** Opening Extracted material block **
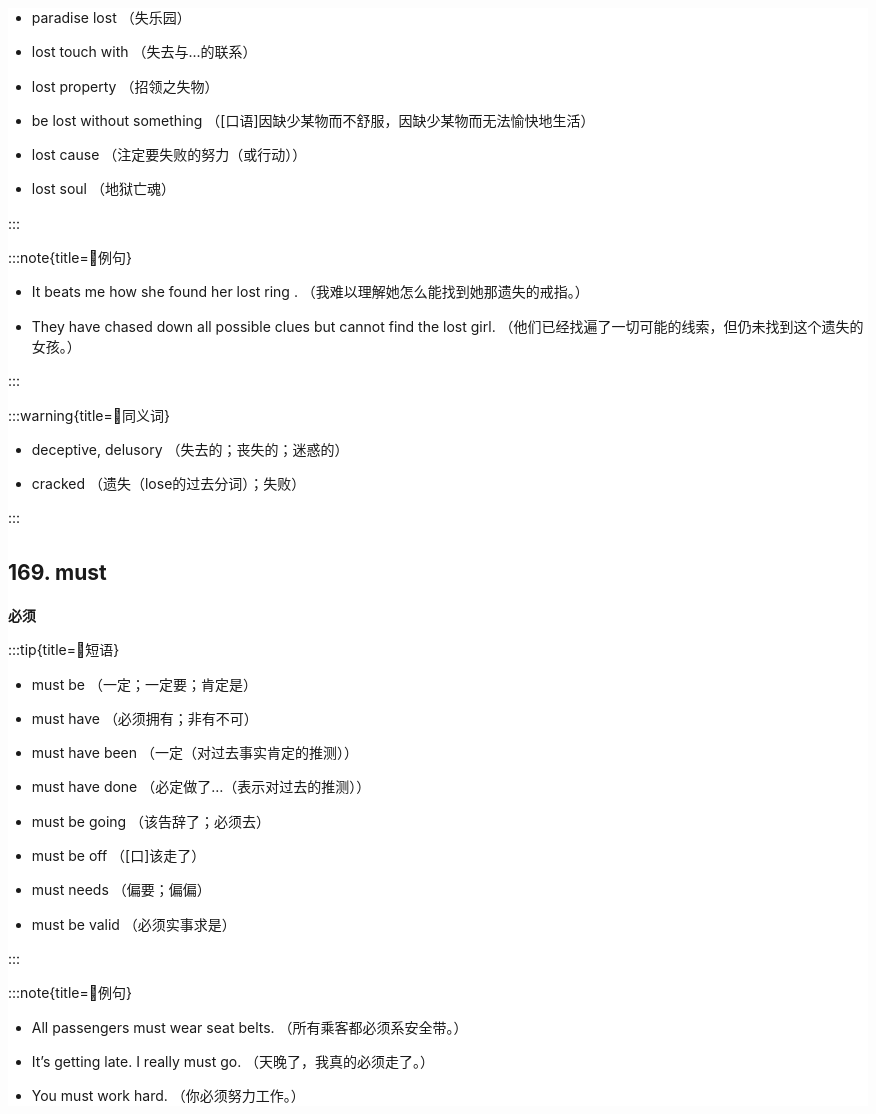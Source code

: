 - paradise lost （失乐园）

- lost touch with （失去与...的联系）

- lost property （招领之失物）

- be lost without something （[口语]因缺少某物而不舒服，因缺少某物而无法愉快地生活）

- lost cause （注定要失败的努力（或行动））

- lost soul （地狱亡魂）

:::

:::note{title=🎤例句}

- It beats me how she found her lost ring . （我难以理解她怎么能找到她那遗失的戒指。）

- They have chased down all possible clues but cannot find the lost girl. （他们已经找遍了一切可能的线索，但仍未找到这个遗失的女孩。）

:::

:::warning{title=🤔同义词}

- deceptive, delusory （失去的；丧失的；迷惑的）

- cracked （遗失（lose的过去分词）；失败）

:::


## 169. must

**必须**

:::tip{title=🤩短语}

- must be （一定；一定要；肯定是）

- must have （必须拥有；非有不可）

- must have been （一定（对过去事实肯定的推测））

- must have done （必定做了…（表示对过去的推测））

- must be going （该告辞了；必须去）

- must be off （[口]该走了）

- must needs （偏要；偏偏）

- must be valid （必须实事求是）

:::

:::note{title=🎤例句}

- All passengers must wear seat belts. （所有乘客都必须系安全带。）

- It’s getting late. I really must go. （天晚了，我真的必须走了。）

- You must work hard. （你必须努力工作。）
** Closing Extracted material block **
Only the lines above from the line with "- lost cause （注定要失败的努力（或行动））" to the line with "- must be （一定；一定要；肯定是）", those two lines included, should be reproduced exactly.

▸ Written answer
- lost cause （注定要失败的努力（或行动））

- lost soul （地狱亡魂）

:::

:::note{title=🎤例句}

- It beats me how she found her lost ring . （我难以理解她怎么能找到她那遗失的戒指。）

- They have chased down all possible clues but cannot find the lost girl. （他们已经找遍了一切可能的线索，但仍未找到这个遗失的女孩。）

:::

:::warning{title=🤔同义词}

- deceptive, delusory （失去的；丧失的；迷惑的）

- cracked （遗失（lose的过去分词）；失败）

:::


## 169. must

**必须**

:::tip{title=🤩短语}

- must be （一定；一定要；肯定是）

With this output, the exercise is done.